What is being asked: Leaving the pictures aside, return all of the data below exactly.

Entries supplied:
------

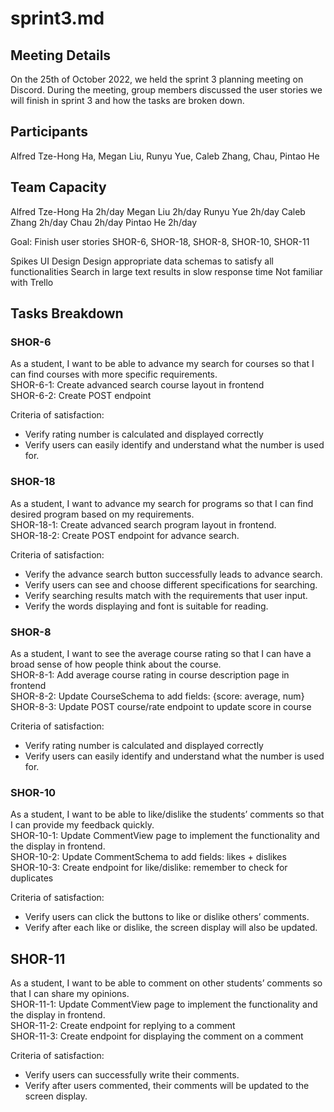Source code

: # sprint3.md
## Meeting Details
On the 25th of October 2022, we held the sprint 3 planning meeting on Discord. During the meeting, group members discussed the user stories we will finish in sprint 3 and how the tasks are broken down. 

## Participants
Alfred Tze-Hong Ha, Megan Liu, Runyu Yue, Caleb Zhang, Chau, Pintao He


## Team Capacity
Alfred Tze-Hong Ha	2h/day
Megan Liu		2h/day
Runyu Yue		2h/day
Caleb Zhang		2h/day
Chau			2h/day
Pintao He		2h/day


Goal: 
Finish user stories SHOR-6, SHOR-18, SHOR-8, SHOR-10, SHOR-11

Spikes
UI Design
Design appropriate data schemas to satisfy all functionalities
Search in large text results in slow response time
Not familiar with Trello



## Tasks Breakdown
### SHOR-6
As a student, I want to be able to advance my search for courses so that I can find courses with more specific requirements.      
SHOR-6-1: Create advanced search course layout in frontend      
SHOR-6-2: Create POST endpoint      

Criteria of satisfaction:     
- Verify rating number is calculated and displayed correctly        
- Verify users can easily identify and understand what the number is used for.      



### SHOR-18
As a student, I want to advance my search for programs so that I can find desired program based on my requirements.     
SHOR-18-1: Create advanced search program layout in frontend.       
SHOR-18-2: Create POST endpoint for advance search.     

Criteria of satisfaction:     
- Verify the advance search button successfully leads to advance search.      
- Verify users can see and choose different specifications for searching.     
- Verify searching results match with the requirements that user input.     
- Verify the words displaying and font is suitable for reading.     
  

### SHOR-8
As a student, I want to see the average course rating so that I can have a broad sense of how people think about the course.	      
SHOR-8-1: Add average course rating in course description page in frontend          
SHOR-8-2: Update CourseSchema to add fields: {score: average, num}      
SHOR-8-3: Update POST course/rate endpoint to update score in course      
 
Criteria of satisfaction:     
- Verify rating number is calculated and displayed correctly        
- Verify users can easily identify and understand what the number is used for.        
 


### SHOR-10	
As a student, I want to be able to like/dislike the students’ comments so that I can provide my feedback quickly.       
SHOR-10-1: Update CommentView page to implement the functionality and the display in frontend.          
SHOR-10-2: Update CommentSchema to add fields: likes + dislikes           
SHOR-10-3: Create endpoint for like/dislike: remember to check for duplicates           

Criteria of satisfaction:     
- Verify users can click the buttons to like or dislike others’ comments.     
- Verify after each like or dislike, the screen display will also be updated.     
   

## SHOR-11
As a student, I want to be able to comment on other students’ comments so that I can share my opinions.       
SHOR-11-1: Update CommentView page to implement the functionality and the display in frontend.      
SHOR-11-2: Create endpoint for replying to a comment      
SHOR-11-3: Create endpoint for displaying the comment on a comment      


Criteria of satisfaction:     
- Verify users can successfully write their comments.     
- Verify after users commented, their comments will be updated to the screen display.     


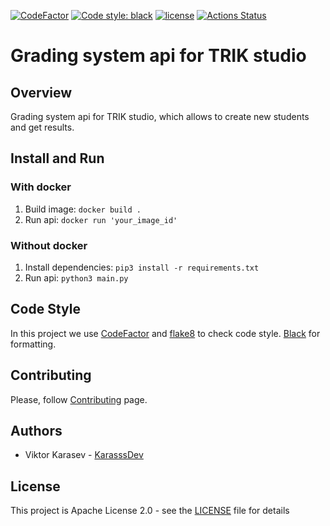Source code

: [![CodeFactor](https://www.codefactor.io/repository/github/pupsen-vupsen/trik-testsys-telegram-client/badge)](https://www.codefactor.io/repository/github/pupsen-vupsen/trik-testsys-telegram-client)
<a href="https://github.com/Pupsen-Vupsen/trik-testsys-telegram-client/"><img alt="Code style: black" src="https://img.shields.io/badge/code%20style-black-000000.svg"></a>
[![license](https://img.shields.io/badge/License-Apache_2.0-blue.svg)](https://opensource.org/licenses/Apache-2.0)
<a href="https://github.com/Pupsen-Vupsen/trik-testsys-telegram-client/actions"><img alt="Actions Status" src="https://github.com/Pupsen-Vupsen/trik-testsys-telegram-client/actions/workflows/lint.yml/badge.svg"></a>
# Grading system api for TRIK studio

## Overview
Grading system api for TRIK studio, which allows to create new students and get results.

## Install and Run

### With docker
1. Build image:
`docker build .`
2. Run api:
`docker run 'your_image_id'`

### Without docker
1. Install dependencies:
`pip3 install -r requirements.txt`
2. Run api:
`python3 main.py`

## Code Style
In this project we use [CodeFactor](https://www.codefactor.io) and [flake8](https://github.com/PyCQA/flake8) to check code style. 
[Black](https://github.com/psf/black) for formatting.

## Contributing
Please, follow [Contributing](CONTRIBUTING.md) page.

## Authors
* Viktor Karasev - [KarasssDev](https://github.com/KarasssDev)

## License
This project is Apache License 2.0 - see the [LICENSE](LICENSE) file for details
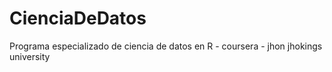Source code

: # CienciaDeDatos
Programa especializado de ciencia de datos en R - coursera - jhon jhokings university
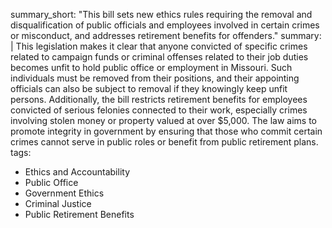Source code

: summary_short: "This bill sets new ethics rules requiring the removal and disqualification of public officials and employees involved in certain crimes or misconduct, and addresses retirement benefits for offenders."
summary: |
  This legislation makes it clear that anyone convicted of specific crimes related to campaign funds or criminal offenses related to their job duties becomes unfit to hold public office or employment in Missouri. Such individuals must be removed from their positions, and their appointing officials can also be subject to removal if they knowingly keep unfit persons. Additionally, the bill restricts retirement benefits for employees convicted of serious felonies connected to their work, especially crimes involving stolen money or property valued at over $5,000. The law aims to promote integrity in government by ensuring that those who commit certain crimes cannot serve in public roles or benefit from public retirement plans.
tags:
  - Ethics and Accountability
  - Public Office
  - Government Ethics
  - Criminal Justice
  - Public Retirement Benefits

------

Worked solution:
Source code

: # sprint3.md
## Meeting Details
On the 25th of October 2022, we held the sprint 3 planning meeting on Discord. During the meeting, group members discussed the user stories we will finish in sprint 3 and how the tasks are broken down. 

## Participants
Alfred Tze-Hong Ha, Megan Liu, Runyu Yue, Caleb Zhang, Chau, Pintao He


## Team Capacity
Alfred Tze-Hong Ha	2h/day
Megan Liu		2h/day
Runyu Yue		2h/day
Caleb Zhang		2h/day
Chau			2h/day
Pintao He		2h/day


Goal: 
Finish user stories SHOR-6, SHOR-18, SHOR-8, SHOR-10, SHOR-11

Spikes
UI Design
Design appropriate data schemas to satisfy all functionalities
Search in large text results in slow response time
Not familiar with Trello



## Tasks Breakdown
### SHOR-6
As a student, I want to be able to advance my search for courses so that I can find courses with more specific requirements.      
SHOR-6-1: Create advanced search course layout in frontend      
SHOR-6-2: Create POST endpoint      

Criteria of satisfaction:     
- Verify rating number is calculated and displayed correctly        
- Verify users can easily identify and understand what the number is used for.      



### SHOR-18
As a student, I want to advance my search for programs so that I can find desired program based on my requirements.     
SHOR-18-1: Create advanced search program layout in frontend.       
SHOR-18-2: Create POST endpoint for advance search.     

Criteria of satisfaction:     
- Verify the advance search button successfully leads to advance search.      
- Verify users can see and choose different specifications for searching.     
- Verify searching results match with the requirements that user input.     
- Verify the words displaying and font is suitable for reading.     
  

### SHOR-8
As a student, I want to see the average course rating so that I can have a broad sense of how people think about the course.	      
SHOR-8-1: Add average course rating in course description page in frontend          
SHOR-8-2: Update CourseSchema to add fields: {score: average, num}      
SHOR-8-3: Update POST course/rate endpoint to update score in course      
 
Criteria of satisfaction:     
- Verify rating number is calculated and displayed correctly        
- Verify users can easily identify and understand what the number is used for.        
 


### SHOR-10	
As a student, I want to be able to like/dislike the students’ comments so that I can provide my feedback quickly.       
SHOR-10-1: Update CommentView page to implement the functionality and the display in frontend.          
SHOR-10-2: Update CommentSchema to add fields: likes + dislikes           
SHOR-10-3: Create endpoint for like/dislike: remember to check for duplicates           

Criteria of satisfaction:     
- Verify users can click the buttons to like or dislike others’ comments.     
- Verify after each like or dislike, the screen display will also be updated.     
   

## SHOR-11
As a student, I want to be able to comment on other students’ comments so that I can share my opinions.       
SHOR-11-1: Update CommentView page to implement the functionality and the display in frontend.      
SHOR-11-2: Create endpoint for replying to a comment      
SHOR-11-3: Create endpoint for displaying the comment on a comment      


Criteria of satisfaction:     
- Verify users can successfully write their comments.     
- Verify after users commented, their comments will be updated to the screen display.     


Source code

: [![CodeFactor](https://www.codefactor.io/repository/github/pupsen-vupsen/trik-testsys-telegram-client/badge)](https://www.codefactor.io/repository/github/pupsen-vupsen/trik-testsys-telegram-client)
<a href="https://github.com/Pupsen-Vupsen/trik-testsys-telegram-client/"><img alt="Code style: black" src="https://img.shields.io/badge/code%20style-black-000000.svg"></a>
[![license](https://img.shields.io/badge/License-Apache_2.0-blue.svg)](https://opensource.org/licenses/Apache-2.0)
<a href="https://github.com/Pupsen-Vupsen/trik-testsys-telegram-client/actions"><img alt="Actions Status" src="https://github.com/Pupsen-Vupsen/trik-testsys-telegram-client/actions/workflows/lint.yml/badge.svg"></a>
# Grading system api for TRIK studio

## Overview
Grading system api for TRIK studio, which allows to create new students and get results.

## Install and Run

### With docker
1. Build image:
`docker build .`
2. Run api:
`docker run 'your_image_id'`

### Without docker
1. Install dependencies:
`pip3 install -r requirements.txt`
2. Run api:
`python3 main.py`

## Code Style
In this project we use [CodeFactor](https://www.codefactor.io) and [flake8](https://github.com/PyCQA/flake8) to check code style. 
[Black](https://github.com/psf/black) for formatting.

## Contributing
Please, follow [Contributing](CONTRIBUTING.md) page.

## Authors
* Viktor Karasev - [KarasssDev](https://github.com/KarasssDev)

## License
This project is Apache License 2.0 - see the [LICENSE](LICENSE) file for details
Source code

: # CienciaDeDatos
Programa especializado de ciencia de datos en R - coursera - jhon jhokings university
Source code

: summary_short: "This bill sets new ethics rules requiring the removal and disqualification of public officials and employees involved in certain crimes or misconduct, and addresses retirement benefits for offenders."
summary: |
  This legislation makes it clear that anyone convicted of specific crimes related to campaign funds or criminal offenses related to their job duties becomes unfit to hold public office or employment in Missouri. Such individuals must be removed from their positions, and their appointing officials can also be subject to removal if they knowingly keep unfit persons. Additionally, the bill restricts retirement benefits for employees convicted of serious felonies connected to their work, especially crimes involving stolen money or property valued at over $5,000. The law aims to promote integrity in government by ensuring that those who commit certain crimes cannot serve in public roles or benefit from public retirement plans.
tags:
  - Ethics and Accountability
  - Public Office
  - Government Ethics
  - Criminal Justice
  - Public Retirement Benefits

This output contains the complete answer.